Dry Mills Schoolhouse

The Dry Mills one-room school, built in 1858 in District #3, became the largest ungraded school of the town in 1883. In 1959 the last class to attend this school consisted of only first and second graders. The building was restored and moved to its current location on Game Farm Road in 1987. Today, it is a living museum, attesting to the educational environment in the mid 1800’s.

From the application for its inclusion in the National Register of Historic Places:

“Constructed about 1857 and used in its original capacity for 102 years, the Dry Mills School is a well maintained example of a mid nineteenth century rural one-room schoolhouse. The one-story, gable roofed frame building exhibits modest Greek Revival style detailing. It is the last example of a one-room school in the Town of Gray that has not been significantly modified for other purposes. Threatened by its proximity to Route 26, the former school was moved to its present location in 1990 where it was subsequently rehabilitated by the Dry Mills School Committee. The building is eligible for nomination to the National Register of Historic Places under Criterion C for its architectural significance. Criteria Consideration B applies to this property because it has been moved.”
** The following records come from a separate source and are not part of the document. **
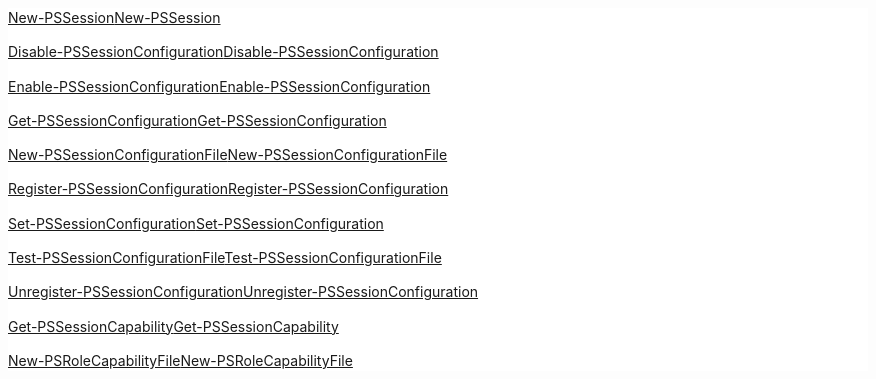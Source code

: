 [<span data-ttu-id="37e9f-195">New-PSSession</span><span class="sxs-lookup"><span data-stu-id="37e9f-195">New-PSSession</span></span>](xref:Microsoft.PowerShell.Core.New-PSSession)

[<span data-ttu-id="37e9f-196">Disable-PSSessionConfiguration</span><span class="sxs-lookup"><span data-stu-id="37e9f-196">Disable-PSSessionConfiguration</span></span>](xref:Microsoft.PowerShell.Core.Disable-PSSessionConfiguration)

[<span data-ttu-id="37e9f-197">Enable-PSSessionConfiguration</span><span class="sxs-lookup"><span data-stu-id="37e9f-197">Enable-PSSessionConfiguration</span></span>](xref:Microsoft.PowerShell.Core.Enable-PSSessionConfiguration)

[<span data-ttu-id="37e9f-198">Get-PSSessionConfiguration</span><span class="sxs-lookup"><span data-stu-id="37e9f-198">Get-PSSessionConfiguration</span></span>](xref:Microsoft.PowerShell.Core.Get-PSSessionConfiguration)

[<span data-ttu-id="37e9f-199">New-PSSessionConfigurationFile</span><span class="sxs-lookup"><span data-stu-id="37e9f-199">New-PSSessionConfigurationFile</span></span>](xref:Microsoft.PowerShell.Core.New-PSSessionConfigurationFile)

[<span data-ttu-id="37e9f-200">Register-PSSessionConfiguration</span><span class="sxs-lookup"><span data-stu-id="37e9f-200">Register-PSSessionConfiguration</span></span>](xref:Microsoft.PowerShell.Core.Register-PSSessionConfiguration)

[<span data-ttu-id="37e9f-201">Set-PSSessionConfiguration</span><span class="sxs-lookup"><span data-stu-id="37e9f-201">Set-PSSessionConfiguration</span></span>](xref:Microsoft.PowerShell.Core.Set-PSSessionConfiguration)

[<span data-ttu-id="37e9f-202">Test-PSSessionConfigurationFile</span><span class="sxs-lookup"><span data-stu-id="37e9f-202">Test-PSSessionConfigurationFile</span></span>](xref:Microsoft.PowerShell.Core.Test-PSSessionConfigurationFile)

[<span data-ttu-id="37e9f-203">Unregister-PSSessionConfiguration</span><span class="sxs-lookup"><span data-stu-id="37e9f-203">Unregister-PSSessionConfiguration</span></span>](xref:Microsoft.PowerShell.Core.Unregister-PSSessionConfiguration)

[<span data-ttu-id="37e9f-204">Get-PSSessionCapability</span><span class="sxs-lookup"><span data-stu-id="37e9f-204">Get-PSSessionCapability</span></span>](xref:Microsoft.PowerShell.Core.Get-PSSessionCapability)

[<span data-ttu-id="37e9f-205">New-PSRoleCapabilityFile</span><span class="sxs-lookup"><span data-stu-id="37e9f-205">New-PSRoleCapabilityFile</span></span>](xref:Microsoft.PowerShell.Core.New-PSRoleCapabilityFile)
“First settled by Anglo-Americans during the second quarter of the eighteenth century, the Town of Gray was incorporated on June 19, 1778. By the taking of the census in 1850, the town’s population stood at 1,788 persons, a figure that was to decrease over the next three decades, rebound in 1880, and then rapidly decline thereafter. In the 1858 History and Description of New England, farming was listed as the principal business in the town, and there were two factories, two sawmills, and a new steam mill.”
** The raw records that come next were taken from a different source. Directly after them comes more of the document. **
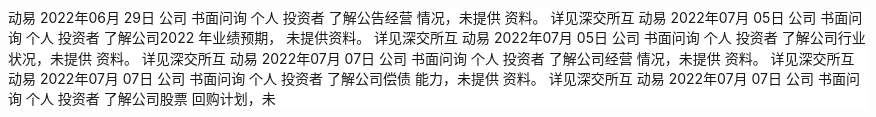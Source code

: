 动易
2022年06月
29日
公司
书面问询
个人
投资者
了解公告经营
情况，未提供
资料。
详见深交所互
动易
2022年07月
05日
公司
书面问询
个人
投资者
了解公司2022
年业绩预期，
未提供资料。
详见深交所互
动易
2022年07月
05日
公司
书面问询
个人
投资者
了解公司行业
状况，未提供
资料。
详见深交所互
动易
2022年07月
07日
公司
书面问询
个人
投资者
了解公司经营
情况，未提供
资料。
详见深交所互
动易
2022年07月
07日
公司
书面问询
个人
投资者
了解公司偿债
能力，未提供
资料。
详见深交所互
动易
2022年07月
07日
公司
书面问询
个人
投资者
了解公司股票
回购计划，未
“Gray’s educational history follows the pattern repeated throughout rural Maine. According to early records the town’s first two school districts were formed about 1780, although the first schoolhouse was not erected until 1793. A year later, the town was divided into four school districts, a process that was repeated as the need arose until there were a total of twelve districts, each of which had its own building. The Dry Mills School was located in District No. 3. In addition to the several district schools, which typically provided instruction at the primary and grammar levels, the Town of Gray appropriated fluids for high school education beginning in the early 1800s. Although it is not clear where classes were originally held, after the construction of a two-story brick schoolhouse in 1843 in Gray village, the high school was held in the upper level of this building. In 1876, wealthy local resident Henry Pennell announced that he would give the town a new high school facility which, upon its completion in 1886, was named Pennell Institute (NR 7/12/82).”
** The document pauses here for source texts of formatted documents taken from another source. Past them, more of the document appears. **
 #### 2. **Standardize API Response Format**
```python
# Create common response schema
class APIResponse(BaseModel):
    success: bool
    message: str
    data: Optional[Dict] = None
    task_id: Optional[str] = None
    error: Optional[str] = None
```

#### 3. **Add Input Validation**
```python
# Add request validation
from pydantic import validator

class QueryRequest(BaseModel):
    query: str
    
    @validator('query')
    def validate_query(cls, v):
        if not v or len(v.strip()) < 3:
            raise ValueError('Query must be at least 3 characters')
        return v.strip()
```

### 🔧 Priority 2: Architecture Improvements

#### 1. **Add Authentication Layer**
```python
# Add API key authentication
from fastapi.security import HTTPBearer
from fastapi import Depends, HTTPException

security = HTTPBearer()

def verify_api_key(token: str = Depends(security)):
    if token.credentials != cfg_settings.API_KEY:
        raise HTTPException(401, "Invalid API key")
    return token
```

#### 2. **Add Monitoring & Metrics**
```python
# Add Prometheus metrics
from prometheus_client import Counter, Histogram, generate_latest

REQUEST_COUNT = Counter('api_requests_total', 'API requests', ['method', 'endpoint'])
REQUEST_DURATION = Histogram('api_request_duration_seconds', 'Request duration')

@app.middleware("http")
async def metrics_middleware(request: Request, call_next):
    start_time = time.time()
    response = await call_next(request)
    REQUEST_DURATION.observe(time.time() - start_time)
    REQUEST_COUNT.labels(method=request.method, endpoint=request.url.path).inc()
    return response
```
“School consolidation beginning in the early twentieth century doomed Gray’s one-room schoolhouses to functional obsolescense, and the Dry Mills School was finally closed in 1959. During the 1970s the interior of the building was renovated for use as a preschool. By the late 1980s interest grew in preserving the school as a museum. This plan included the relocation of the building in 1990 to a more protected site than its original one along heavily traveled Route 26. Restoration of the school has been recently completed.”

http://www.graymaine.org/dry-mills-schoolhouse-museum

Current Location: Game Farm Road, Gray
Original Location: Shaker Road, Gray 

NOTE: GPS coordinates are approximate to the original location of the schoolhouse on Route 26, Shaker Rd, according to the Dry Mills map inset of the 1871 Atlas of Cumberland County, Maine.